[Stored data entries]

::::

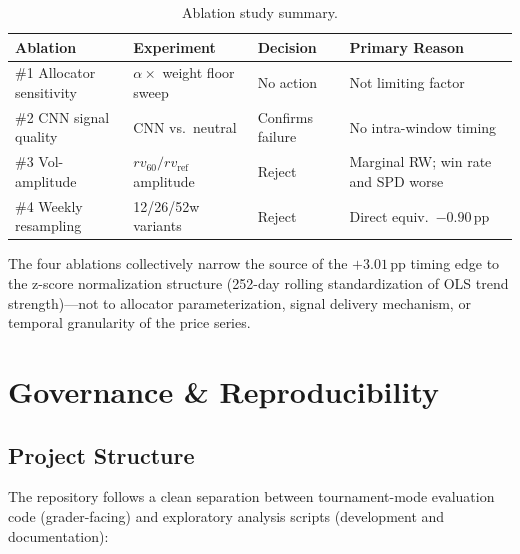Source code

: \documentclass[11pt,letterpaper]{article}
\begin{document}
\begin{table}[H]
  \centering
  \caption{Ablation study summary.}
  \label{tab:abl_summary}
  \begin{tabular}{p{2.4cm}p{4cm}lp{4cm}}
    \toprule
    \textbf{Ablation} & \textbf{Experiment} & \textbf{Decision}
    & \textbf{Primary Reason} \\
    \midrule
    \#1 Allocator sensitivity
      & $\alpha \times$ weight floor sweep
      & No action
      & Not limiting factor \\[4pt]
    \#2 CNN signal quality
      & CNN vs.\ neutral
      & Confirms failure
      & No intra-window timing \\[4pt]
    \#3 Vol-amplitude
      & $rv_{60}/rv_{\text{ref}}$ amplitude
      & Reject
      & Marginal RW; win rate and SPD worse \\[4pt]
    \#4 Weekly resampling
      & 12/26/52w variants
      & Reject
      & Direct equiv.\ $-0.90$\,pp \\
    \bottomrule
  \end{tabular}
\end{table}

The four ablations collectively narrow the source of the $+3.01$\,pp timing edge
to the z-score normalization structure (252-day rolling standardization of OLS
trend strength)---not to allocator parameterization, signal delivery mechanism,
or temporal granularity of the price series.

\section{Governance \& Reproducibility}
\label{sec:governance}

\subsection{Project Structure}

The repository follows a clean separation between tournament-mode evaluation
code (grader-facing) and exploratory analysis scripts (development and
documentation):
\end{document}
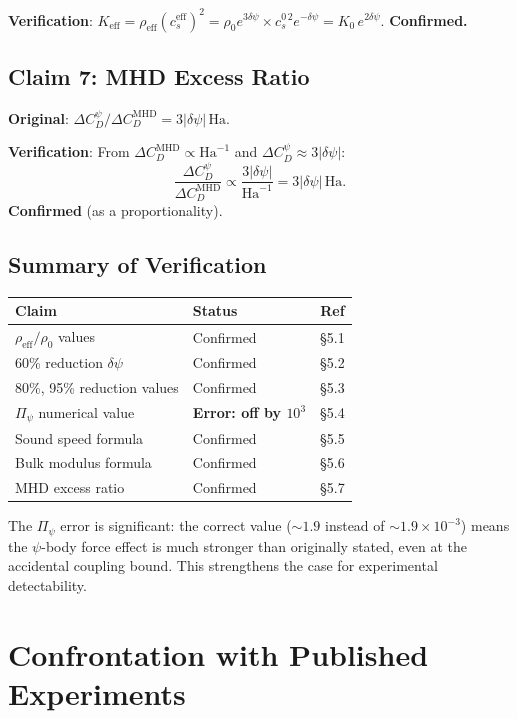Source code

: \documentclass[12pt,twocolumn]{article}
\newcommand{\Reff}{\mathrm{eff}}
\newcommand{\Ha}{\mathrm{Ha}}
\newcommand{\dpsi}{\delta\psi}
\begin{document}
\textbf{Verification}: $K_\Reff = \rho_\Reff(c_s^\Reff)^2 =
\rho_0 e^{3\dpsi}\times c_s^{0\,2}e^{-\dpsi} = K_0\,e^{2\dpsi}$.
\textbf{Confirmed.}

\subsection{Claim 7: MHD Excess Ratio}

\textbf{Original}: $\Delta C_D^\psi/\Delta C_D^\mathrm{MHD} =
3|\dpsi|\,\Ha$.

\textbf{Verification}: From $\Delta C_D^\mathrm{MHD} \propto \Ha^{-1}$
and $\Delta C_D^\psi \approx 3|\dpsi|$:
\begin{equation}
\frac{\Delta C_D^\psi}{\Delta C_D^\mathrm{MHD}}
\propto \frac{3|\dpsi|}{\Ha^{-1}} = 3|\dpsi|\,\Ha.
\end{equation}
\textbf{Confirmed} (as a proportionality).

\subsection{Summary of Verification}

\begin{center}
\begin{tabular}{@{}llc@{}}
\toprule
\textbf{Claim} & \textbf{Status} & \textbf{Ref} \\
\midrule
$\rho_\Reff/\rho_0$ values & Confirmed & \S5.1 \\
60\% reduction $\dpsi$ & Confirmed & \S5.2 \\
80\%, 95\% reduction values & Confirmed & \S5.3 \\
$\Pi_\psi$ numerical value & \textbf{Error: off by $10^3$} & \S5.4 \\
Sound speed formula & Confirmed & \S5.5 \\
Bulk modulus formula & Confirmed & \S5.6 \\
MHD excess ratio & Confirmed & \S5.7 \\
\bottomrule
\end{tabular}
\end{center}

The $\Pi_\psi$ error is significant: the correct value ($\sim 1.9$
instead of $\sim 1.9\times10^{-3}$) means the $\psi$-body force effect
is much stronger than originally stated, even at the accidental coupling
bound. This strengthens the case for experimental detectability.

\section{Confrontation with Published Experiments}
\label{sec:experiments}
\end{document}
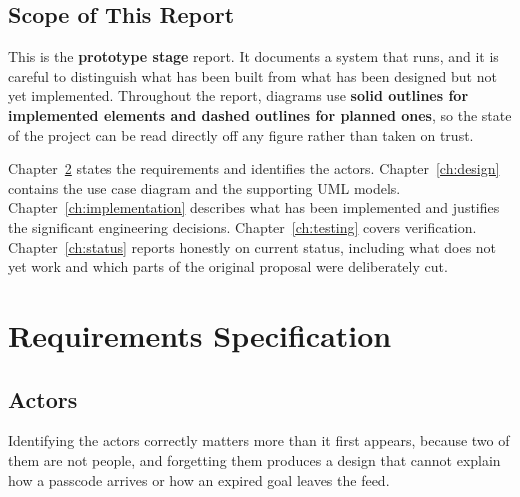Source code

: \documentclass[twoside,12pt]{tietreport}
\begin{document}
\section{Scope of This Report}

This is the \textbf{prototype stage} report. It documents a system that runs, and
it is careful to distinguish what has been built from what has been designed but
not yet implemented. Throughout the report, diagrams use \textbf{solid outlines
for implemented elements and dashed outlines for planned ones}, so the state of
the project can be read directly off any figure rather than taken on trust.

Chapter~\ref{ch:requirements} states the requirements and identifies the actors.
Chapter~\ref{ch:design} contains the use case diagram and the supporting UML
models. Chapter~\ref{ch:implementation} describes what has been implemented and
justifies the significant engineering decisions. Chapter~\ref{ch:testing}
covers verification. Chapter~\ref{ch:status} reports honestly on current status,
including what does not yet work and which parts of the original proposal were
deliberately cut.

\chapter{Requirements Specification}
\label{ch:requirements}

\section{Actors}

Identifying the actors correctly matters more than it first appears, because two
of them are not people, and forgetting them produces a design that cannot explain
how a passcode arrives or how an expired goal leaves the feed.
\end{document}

::::

- [YOUR GOAL]: Transcribe each entry precisely as given, leaving the pictures out.

- [FINAL ANSWER]:
Source code

: \documentclass[11pt,letterpaper]{article}
\begin{document}
\begin{table}[H]
  \centering
  \caption{Ablation study summary.}
  \label{tab:abl_summary}
  \begin{tabular}{p{2.4cm}p{4cm}lp{4cm}}
    \toprule
    \textbf{Ablation} & \textbf{Experiment} & \textbf{Decision}
    & \textbf{Primary Reason} \\
    \midrule
    \#1 Allocator sensitivity
      & $\alpha \times$ weight floor sweep
      & No action
      & Not limiting factor \\[4pt]
    \#2 CNN signal quality
      & CNN vs.\ neutral
      & Confirms failure
      & No intra-window timing \\[4pt]
    \#3 Vol-amplitude
      & $rv_{60}/rv_{\text{ref}}$ amplitude
      & Reject
      & Marginal RW; win rate and SPD worse \\[4pt]
    \#4 Weekly resampling
      & 12/26/52w variants
      & Reject
      & Direct equiv.\ $-0.90$\,pp \\
    \bottomrule
  \end{tabular}
\end{table}

The four ablations collectively narrow the source of the $+3.01$\,pp timing edge
to the z-score normalization structure (252-day rolling standardization of OLS
trend strength)---not to allocator parameterization, signal delivery mechanism,
or temporal granularity of the price series.

\section{Governance \& Reproducibility}
\label{sec:governance}

\subsection{Project Structure}

The repository follows a clean separation between tournament-mode evaluation
code (grader-facing) and exploratory analysis scripts (development and
documentation):
\end{document}
Source code

: \documentclass[12pt,twocolumn]{article}
\newcommand{\Reff}{\mathrm{eff}}
\newcommand{\Ha}{\mathrm{Ha}}
\newcommand{\dpsi}{\delta\psi}
\begin{document}
\textbf{Verification}: $K_\Reff = \rho_\Reff(c_s^\Reff)^2 =
\rho_0 e^{3\dpsi}\times c_s^{0\,2}e^{-\dpsi} = K_0\,e^{2\dpsi}$.
\textbf{Confirmed.}

\subsection{Claim 7: MHD Excess Ratio}

\textbf{Original}: $\Delta C_D^\psi/\Delta C_D^\mathrm{MHD} =
3|\dpsi|\,\Ha$.

\textbf{Verification}: From $\Delta C_D^\mathrm{MHD} \propto \Ha^{-1}$
and $\Delta C_D^\psi \approx 3|\dpsi|$:
\begin{equation}
\frac{\Delta C_D^\psi}{\Delta C_D^\mathrm{MHD}}
\propto \frac{3|\dpsi|}{\Ha^{-1}} = 3|\dpsi|\,\Ha.
\end{equation}
\textbf{Confirmed} (as a proportionality).

\subsection{Summary of Verification}

\begin{center}
\begin{tabular}{@{}llc@{}}
\toprule
\textbf{Claim} & \textbf{Status} & \textbf{Ref} \\
\midrule
$\rho_\Reff/\rho_0$ values & Confirmed & \S5.1 \\
60\% reduction $\dpsi$ & Confirmed & \S5.2 \\
80\%, 95\% reduction values & Confirmed & \S5.3 \\
$\Pi_\psi$ numerical value & \textbf{Error: off by $10^3$} & \S5.4 \\
Sound speed formula & Confirmed & \S5.5 \\
Bulk modulus formula & Confirmed & \S5.6 \\
MHD excess ratio & Confirmed & \S5.7 \\
\bottomrule
\end{tabular}
\end{center}

The $\Pi_\psi$ error is significant: the correct value ($\sim 1.9$
instead of $\sim 1.9\times10^{-3}$) means the $\psi$-body force effect
is much stronger than originally stated, even at the accidental coupling
bound. This strengthens the case for experimental detectability.

\section{Confrontation with Published Experiments}
\label{sec:experiments}
\end{document}
Source code

: \documentclass[twoside,12pt]{tietreport}
\begin{document}
\section{Scope of This Report}

This is the \textbf{prototype stage} report. It documents a system that runs, and
it is careful to distinguish what has been built from what has been designed but
not yet implemented. Throughout the report, diagrams use \textbf{solid outlines
for implemented elements and dashed outlines for planned ones}, so the state of
the project can be read directly off any figure rather than taken on trust.

Chapter~\ref{ch:requirements} states the requirements and identifies the actors.
Chapter~\ref{ch:design} contains the use case diagram and the supporting UML
models. Chapter~\ref{ch:implementation} describes what has been implemented and
justifies the significant engineering decisions. Chapter~\ref{ch:testing}
covers verification. Chapter~\ref{ch:status} reports honestly on current status,
including what does not yet work and which parts of the original proposal were
deliberately cut.

\chapter{Requirements Specification}
\label{ch:requirements}

\section{Actors}

Identifying the actors correctly matters more than it first appears, because two
of them are not people, and forgetting them produces a design that cannot explain
how a passcode arrives or how an expired goal leaves the feed.
\end{document}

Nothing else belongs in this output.